[Data records]
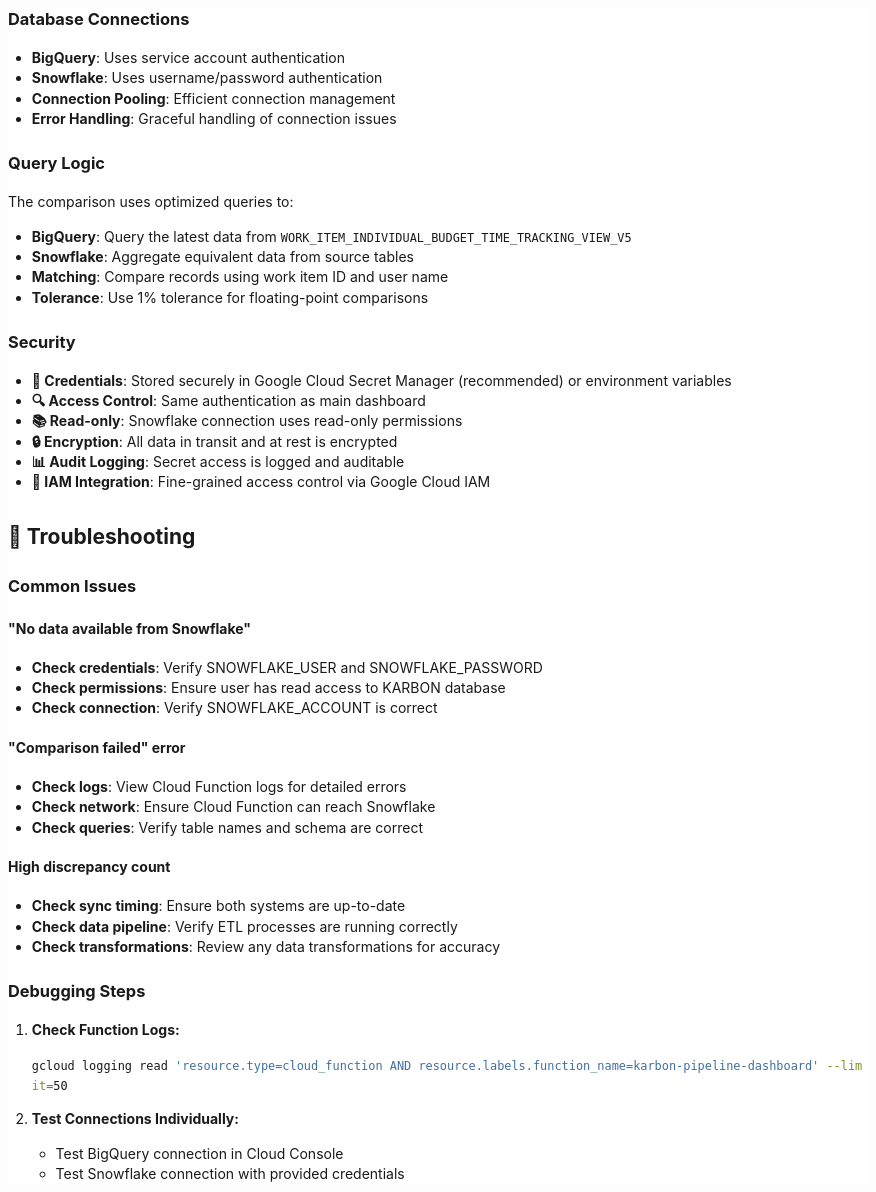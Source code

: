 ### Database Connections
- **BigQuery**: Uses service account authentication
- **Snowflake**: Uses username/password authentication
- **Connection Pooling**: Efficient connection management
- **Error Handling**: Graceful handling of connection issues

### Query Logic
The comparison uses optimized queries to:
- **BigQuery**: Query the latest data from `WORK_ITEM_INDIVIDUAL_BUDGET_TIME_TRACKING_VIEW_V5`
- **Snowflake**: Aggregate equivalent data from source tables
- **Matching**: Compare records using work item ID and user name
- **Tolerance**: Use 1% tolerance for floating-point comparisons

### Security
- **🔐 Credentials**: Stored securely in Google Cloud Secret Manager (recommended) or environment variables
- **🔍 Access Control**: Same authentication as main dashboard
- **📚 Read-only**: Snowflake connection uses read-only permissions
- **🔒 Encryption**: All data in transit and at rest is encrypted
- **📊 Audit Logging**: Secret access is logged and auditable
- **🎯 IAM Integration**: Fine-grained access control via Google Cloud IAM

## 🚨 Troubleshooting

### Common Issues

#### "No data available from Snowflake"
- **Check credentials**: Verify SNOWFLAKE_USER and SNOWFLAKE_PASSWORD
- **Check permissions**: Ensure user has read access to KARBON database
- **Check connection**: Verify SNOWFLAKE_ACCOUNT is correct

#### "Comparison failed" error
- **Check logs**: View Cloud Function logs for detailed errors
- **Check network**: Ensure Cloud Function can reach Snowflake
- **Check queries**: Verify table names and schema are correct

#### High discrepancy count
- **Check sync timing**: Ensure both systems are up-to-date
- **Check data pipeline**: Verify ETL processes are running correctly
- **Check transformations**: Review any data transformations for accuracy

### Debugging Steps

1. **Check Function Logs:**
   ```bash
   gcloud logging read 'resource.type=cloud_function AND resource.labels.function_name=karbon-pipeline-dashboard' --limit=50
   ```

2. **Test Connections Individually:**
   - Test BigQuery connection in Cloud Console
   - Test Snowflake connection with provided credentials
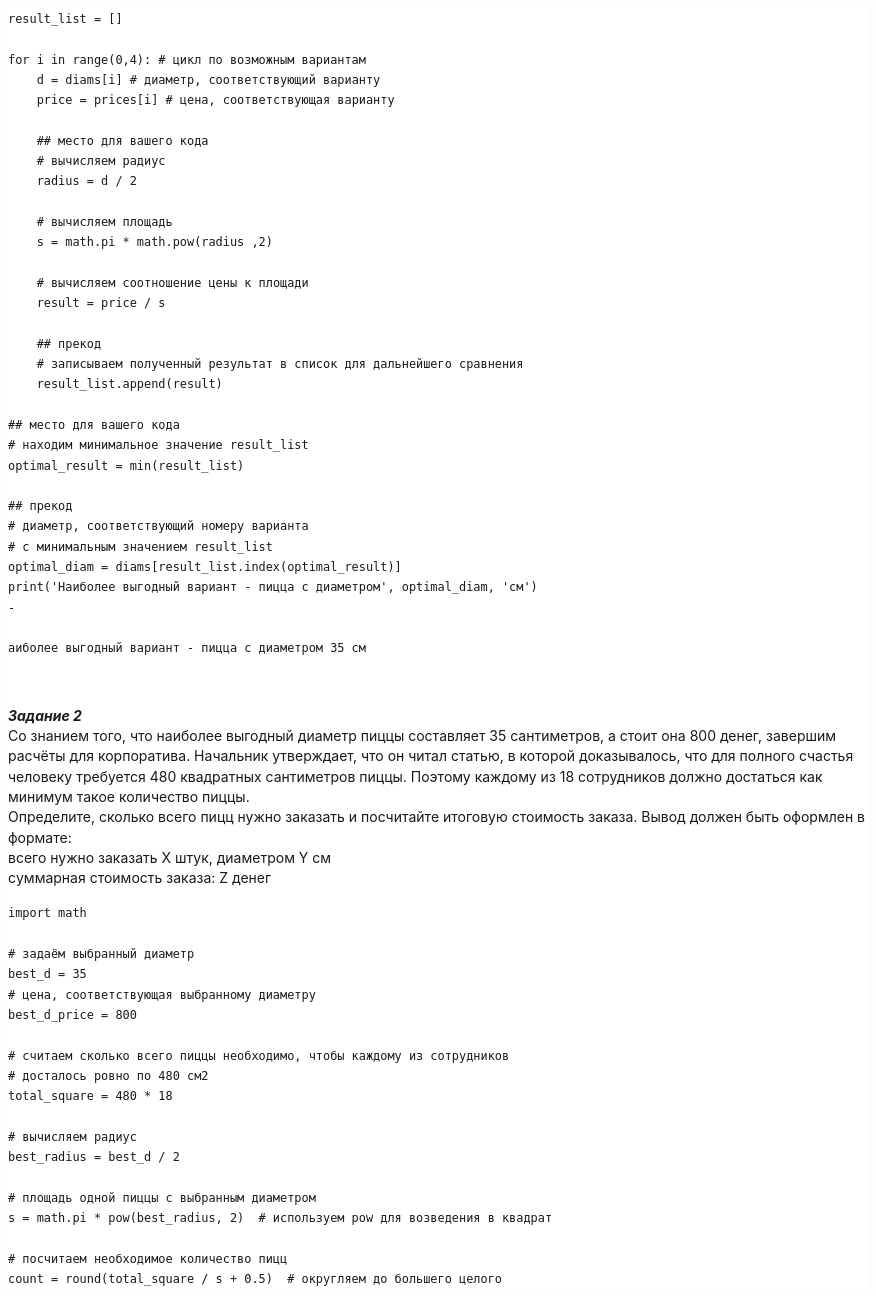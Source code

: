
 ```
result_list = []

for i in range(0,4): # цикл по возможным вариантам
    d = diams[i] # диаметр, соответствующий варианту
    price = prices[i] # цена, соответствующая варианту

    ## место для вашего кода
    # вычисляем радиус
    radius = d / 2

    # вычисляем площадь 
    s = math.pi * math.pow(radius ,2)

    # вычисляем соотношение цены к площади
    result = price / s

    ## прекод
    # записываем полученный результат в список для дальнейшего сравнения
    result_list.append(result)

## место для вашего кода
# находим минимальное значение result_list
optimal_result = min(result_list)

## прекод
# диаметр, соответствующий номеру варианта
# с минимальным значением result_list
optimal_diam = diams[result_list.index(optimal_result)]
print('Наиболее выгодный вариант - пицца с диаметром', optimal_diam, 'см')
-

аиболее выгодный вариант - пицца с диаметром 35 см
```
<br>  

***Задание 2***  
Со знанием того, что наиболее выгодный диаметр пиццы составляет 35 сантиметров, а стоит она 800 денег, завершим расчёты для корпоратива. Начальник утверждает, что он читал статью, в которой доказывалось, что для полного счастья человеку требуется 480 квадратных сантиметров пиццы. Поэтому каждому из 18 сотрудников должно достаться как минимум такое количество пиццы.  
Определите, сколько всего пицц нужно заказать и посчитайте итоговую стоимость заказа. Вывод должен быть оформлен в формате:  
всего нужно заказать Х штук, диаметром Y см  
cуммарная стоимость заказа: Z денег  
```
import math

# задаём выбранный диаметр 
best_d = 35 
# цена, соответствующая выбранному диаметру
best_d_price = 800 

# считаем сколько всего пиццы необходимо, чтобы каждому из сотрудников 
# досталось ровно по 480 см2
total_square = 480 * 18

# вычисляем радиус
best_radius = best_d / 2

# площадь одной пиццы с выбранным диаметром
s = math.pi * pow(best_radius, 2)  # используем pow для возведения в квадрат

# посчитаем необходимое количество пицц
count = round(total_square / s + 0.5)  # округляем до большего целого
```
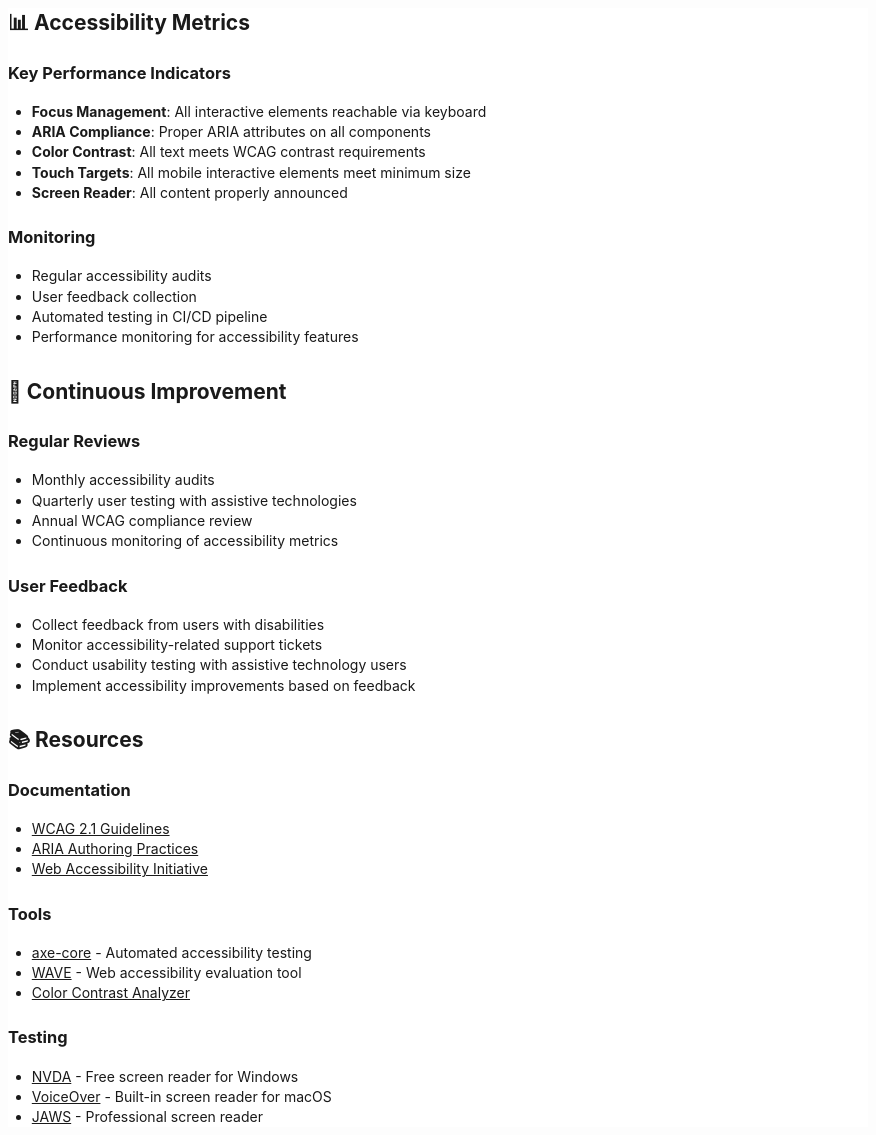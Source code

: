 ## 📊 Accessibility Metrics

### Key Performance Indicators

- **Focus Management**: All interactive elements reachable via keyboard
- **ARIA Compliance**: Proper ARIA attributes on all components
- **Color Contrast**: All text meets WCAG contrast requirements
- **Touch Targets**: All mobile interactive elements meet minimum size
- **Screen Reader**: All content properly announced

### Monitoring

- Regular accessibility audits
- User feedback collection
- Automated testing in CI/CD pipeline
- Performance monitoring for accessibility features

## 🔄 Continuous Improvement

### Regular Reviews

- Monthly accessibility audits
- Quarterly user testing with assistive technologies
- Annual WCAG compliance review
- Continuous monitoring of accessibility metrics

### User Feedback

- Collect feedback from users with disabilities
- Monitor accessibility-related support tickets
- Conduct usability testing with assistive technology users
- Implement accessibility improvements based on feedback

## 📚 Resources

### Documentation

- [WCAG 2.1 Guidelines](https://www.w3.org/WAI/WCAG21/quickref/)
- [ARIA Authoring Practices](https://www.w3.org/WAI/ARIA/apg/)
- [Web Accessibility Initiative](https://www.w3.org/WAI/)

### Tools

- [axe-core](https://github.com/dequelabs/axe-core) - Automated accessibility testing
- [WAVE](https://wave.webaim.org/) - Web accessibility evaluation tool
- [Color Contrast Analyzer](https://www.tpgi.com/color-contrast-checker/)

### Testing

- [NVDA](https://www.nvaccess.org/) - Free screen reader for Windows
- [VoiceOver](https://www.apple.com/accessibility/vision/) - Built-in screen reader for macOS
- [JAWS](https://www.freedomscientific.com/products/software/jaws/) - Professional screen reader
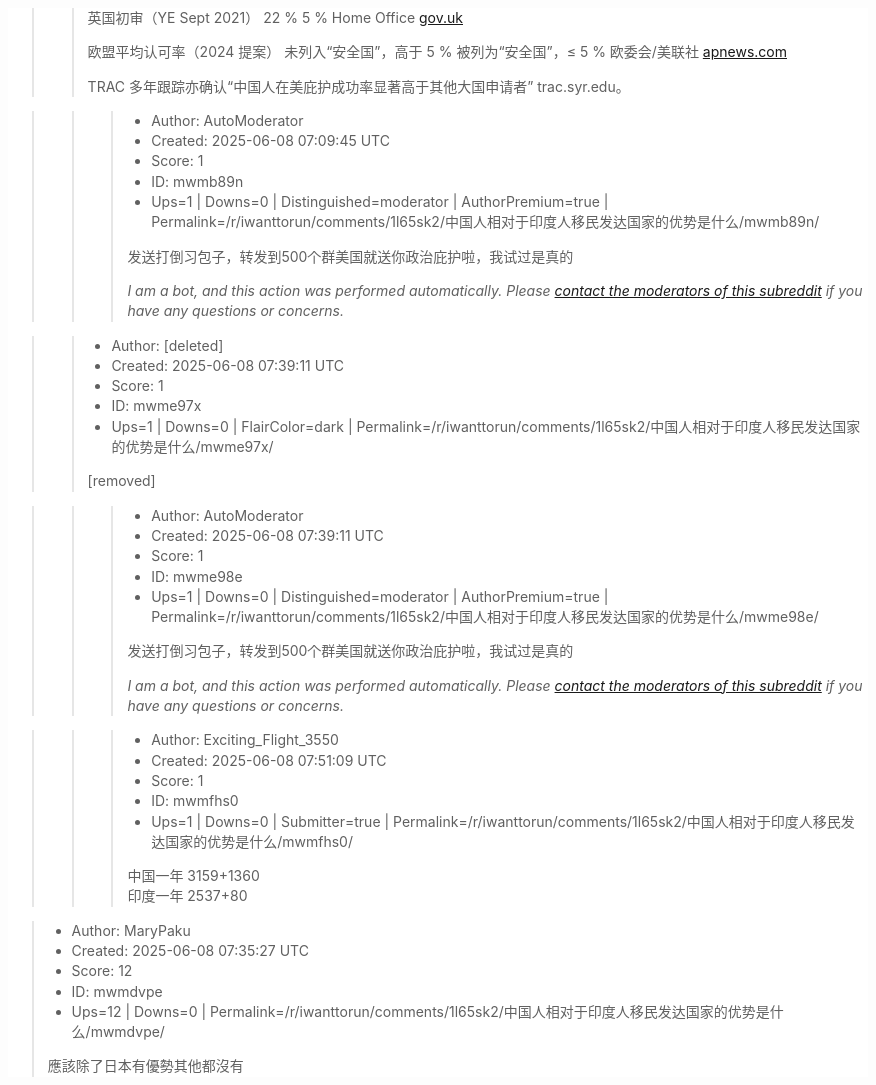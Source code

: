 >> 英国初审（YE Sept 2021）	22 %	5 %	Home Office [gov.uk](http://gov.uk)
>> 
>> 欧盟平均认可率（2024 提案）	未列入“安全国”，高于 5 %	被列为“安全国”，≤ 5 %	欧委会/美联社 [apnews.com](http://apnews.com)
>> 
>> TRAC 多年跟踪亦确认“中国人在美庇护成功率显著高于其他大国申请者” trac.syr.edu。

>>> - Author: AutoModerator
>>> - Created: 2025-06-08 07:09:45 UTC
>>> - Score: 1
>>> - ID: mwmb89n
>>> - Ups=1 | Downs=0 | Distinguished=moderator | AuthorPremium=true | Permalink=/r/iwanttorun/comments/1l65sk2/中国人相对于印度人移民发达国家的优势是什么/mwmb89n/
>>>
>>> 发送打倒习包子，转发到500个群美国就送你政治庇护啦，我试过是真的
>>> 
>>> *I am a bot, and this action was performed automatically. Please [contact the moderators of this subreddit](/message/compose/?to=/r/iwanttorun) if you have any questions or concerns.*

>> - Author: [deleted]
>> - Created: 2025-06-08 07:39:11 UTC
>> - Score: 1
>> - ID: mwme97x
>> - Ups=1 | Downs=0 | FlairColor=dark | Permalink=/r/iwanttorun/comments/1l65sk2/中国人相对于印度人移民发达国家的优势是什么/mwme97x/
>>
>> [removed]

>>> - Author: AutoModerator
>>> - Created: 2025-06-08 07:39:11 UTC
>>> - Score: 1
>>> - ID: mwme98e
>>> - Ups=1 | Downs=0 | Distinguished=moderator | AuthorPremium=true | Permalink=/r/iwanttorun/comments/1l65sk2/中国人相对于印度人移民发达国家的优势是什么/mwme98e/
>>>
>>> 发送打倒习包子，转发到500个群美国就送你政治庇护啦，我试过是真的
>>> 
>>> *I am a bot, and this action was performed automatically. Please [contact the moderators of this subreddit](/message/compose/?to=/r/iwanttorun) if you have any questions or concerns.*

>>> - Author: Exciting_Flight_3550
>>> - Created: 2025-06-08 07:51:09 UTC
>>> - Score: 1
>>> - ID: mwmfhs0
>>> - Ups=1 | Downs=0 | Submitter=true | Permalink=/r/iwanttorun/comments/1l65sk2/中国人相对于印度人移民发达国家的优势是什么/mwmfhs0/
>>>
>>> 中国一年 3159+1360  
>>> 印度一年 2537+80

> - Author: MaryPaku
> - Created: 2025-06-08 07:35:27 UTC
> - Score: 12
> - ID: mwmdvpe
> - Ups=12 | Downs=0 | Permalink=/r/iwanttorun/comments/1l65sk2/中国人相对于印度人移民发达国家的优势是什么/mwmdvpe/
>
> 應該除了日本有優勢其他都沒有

### What the exercise asks
With the pictures omitted, set down each line exactly, starting at the first line of the records above and ending with the line that contains "- **Check credentials**: Verify".

### Response area
Source code

: ### Database Connections
- **BigQuery**: Uses service account authentication
- **Snowflake**: Uses username/password authentication
- **Connection Pooling**: Efficient connection management
- **Error Handling**: Graceful handling of connection issues

### Query Logic
The comparison uses optimized queries to:
- **BigQuery**: Query the latest data from `WORK_ITEM_INDIVIDUAL_BUDGET_TIME_TRACKING_VIEW_V5`
- **Snowflake**: Aggregate equivalent data from source tables
- **Matching**: Compare records using work item ID and user name
- **Tolerance**: Use 1% tolerance for floating-point comparisons

### Security
- **🔐 Credentials**: Stored securely in Google Cloud Secret Manager (recommended) or environment variables
- **🔍 Access Control**: Same authentication as main dashboard
- **📚 Read-only**: Snowflake connection uses read-only permissions
- **🔒 Encryption**: All data in transit and at rest is encrypted
- **📊 Audit Logging**: Secret access is logged and auditable
- **🎯 IAM Integration**: Fine-grained access control via Google Cloud IAM

## 🚨 Troubleshooting

### Common Issues

#### "No data available from Snowflake"
- **Check credentials**: Verify SNOWFLAKE_USER and SNOWFLAKE_PASSWORD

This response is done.